The PC beeped and shut itself off. Yvette, the receptionist, knocked and poked her head through the door, looking harried. ‘Sorry, Dr Brandon, sorry, there’s a system problem again, I’m about to get them on the phone.’
‘Can you hold off for a little while, Yvette? I’ve got a call to make.’
‘That’s fine, it’ll give me a chance to think up a list of really good swear words.’ She disappeared.
Emily lifted the phone, pressed 9 for an outside line, and began to dial. 011 for overseas, 44 for England, and then the number she knew from when she’d been a child, a young woman, ringing from the payphone booth at the end of the corridor of her college in Cambridge. She didn’t even have to think about it; her finger found the numbers by itself, even though she had not dialled them for eighteen years.
But she hesitated over the final button.
What if her father didn’t answer? What if he did answer and immediately put the telephone down? What if she only got a snatch of his voice, and it sounded sad and alone and she could not speak with him?

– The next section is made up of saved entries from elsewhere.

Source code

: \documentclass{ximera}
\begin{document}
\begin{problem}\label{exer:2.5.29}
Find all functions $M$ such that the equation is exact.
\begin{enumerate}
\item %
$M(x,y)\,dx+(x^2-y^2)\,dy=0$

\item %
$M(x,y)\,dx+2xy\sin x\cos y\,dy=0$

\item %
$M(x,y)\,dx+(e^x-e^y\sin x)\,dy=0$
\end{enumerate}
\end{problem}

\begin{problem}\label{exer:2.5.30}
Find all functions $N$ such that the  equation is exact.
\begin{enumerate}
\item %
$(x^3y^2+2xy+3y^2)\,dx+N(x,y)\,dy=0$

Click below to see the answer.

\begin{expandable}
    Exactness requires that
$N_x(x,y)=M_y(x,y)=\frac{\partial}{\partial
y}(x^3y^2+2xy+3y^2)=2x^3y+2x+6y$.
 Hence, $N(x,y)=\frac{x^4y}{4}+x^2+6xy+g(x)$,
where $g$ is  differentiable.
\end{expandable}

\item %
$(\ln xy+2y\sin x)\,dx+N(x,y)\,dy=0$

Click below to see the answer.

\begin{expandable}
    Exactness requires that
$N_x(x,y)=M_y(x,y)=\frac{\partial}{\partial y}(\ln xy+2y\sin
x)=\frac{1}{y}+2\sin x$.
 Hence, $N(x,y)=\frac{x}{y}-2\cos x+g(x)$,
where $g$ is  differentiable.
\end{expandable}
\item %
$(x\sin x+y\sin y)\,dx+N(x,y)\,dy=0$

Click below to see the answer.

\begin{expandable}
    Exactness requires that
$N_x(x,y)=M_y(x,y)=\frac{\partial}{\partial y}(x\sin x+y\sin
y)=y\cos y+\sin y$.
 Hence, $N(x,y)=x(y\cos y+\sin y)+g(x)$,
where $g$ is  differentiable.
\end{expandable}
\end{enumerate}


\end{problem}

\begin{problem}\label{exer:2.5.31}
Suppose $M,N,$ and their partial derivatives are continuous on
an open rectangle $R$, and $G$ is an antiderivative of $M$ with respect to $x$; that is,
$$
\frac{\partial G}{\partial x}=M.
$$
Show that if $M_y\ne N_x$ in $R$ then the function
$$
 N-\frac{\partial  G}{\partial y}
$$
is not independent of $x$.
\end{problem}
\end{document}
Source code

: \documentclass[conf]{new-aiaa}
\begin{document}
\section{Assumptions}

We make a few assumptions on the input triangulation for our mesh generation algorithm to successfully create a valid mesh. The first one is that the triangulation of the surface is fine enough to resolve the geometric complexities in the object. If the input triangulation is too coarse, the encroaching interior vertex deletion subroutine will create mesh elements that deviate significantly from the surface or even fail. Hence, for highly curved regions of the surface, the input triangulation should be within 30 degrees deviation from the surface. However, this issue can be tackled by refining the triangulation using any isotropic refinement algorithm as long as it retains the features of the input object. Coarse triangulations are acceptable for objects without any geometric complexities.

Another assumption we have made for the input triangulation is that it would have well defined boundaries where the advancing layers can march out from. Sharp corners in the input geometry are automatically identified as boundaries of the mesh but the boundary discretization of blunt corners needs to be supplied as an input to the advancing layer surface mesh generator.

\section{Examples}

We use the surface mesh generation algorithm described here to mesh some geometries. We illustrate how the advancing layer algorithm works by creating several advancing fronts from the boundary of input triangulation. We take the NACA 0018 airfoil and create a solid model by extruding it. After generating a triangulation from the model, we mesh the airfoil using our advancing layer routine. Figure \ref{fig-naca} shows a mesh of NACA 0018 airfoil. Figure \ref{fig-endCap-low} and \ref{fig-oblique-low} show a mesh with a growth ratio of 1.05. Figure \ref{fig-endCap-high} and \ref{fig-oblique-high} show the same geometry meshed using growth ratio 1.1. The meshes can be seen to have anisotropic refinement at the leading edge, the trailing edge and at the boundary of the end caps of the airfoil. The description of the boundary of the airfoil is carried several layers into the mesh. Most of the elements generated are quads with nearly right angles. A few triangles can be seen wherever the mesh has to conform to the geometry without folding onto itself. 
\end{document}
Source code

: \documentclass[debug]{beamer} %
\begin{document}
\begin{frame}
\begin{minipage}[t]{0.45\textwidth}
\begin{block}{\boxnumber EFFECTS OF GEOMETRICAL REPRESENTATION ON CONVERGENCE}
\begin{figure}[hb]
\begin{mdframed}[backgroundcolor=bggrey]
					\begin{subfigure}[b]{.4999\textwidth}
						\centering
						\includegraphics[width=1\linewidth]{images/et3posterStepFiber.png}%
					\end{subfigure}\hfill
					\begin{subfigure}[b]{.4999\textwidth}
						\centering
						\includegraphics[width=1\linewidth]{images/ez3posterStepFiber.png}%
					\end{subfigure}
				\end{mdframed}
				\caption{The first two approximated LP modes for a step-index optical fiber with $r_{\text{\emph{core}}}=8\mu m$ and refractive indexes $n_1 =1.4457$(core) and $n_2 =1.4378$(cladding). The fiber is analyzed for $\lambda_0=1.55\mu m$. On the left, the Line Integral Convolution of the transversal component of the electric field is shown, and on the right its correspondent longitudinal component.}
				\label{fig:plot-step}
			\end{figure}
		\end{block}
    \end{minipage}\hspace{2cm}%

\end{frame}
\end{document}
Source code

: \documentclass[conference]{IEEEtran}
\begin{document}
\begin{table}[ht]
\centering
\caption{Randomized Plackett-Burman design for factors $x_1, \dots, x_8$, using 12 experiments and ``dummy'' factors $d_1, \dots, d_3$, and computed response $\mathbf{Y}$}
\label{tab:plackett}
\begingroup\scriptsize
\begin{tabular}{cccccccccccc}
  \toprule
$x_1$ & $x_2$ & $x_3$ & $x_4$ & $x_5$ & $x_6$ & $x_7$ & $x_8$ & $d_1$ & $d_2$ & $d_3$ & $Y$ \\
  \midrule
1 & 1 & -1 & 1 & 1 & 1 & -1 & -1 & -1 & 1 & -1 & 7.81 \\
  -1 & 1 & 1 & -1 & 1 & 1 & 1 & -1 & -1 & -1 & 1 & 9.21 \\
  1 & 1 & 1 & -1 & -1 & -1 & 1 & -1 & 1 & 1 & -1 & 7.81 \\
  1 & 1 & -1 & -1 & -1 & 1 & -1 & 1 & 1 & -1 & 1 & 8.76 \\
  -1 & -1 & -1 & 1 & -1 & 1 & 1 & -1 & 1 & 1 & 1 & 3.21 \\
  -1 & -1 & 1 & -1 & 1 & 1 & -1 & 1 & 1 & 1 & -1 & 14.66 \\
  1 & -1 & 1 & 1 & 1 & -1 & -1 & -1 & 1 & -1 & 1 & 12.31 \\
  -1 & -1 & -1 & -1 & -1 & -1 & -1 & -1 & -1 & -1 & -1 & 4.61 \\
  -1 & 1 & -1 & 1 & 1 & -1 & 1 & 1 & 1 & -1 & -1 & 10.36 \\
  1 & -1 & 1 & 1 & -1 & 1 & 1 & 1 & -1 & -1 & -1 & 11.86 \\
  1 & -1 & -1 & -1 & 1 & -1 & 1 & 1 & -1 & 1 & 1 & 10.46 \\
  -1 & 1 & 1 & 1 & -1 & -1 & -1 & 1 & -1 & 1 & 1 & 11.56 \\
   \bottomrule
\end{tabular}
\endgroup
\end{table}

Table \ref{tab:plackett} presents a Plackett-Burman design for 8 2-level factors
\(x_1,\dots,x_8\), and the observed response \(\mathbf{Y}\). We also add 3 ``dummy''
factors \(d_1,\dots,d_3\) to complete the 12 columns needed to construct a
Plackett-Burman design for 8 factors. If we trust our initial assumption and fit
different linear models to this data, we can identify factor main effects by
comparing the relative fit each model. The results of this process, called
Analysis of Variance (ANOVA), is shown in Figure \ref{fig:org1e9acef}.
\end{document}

Emily put down the phone. She sat for a moment, thinking. Then she took out the phone book from the drawer of her desk and looked up the number for International Information. Five minutes later, she had another number with the same beginning. The phone rang twice on the other end, and then was answered by a man with a voice she didn’t recognise, but an accent so familiar it made her eyes water.
‘Yes,’ she said, ‘I’m sorry to bother you so late at home, vicar, and I don’t think we’ve met, but I wondered if you could tell me when the funeral will be for Mrs Charlotte Greaves?’
Robbie stopped off at the Clyde Bay General Store for a cup of coffee before he even got to the boatyard – the owner, Perry, made pretty bad coffee, but it was the only place open this time of morning, and besides, Robbie liked shooting the shit with the old guys who always hung around the store every morning eating home-made doughnuts from the tray on the counter. In the summer they sat on the bench outside, and as soon as it got cold they picked up the bench and put it inside, next to the old wood stove in the centre of the store. Retired lobstermen, all of them, who’d never got out of the habit of getting up before sunrise, even when they were too old to haul pots. They were good for a few minutes’ banter about last night’s Celtics game. In the summer, it was the Red Sox, and in the autumn, the Patriots. Time around here was measured by sports teams and the weather, everything in an endless cycle.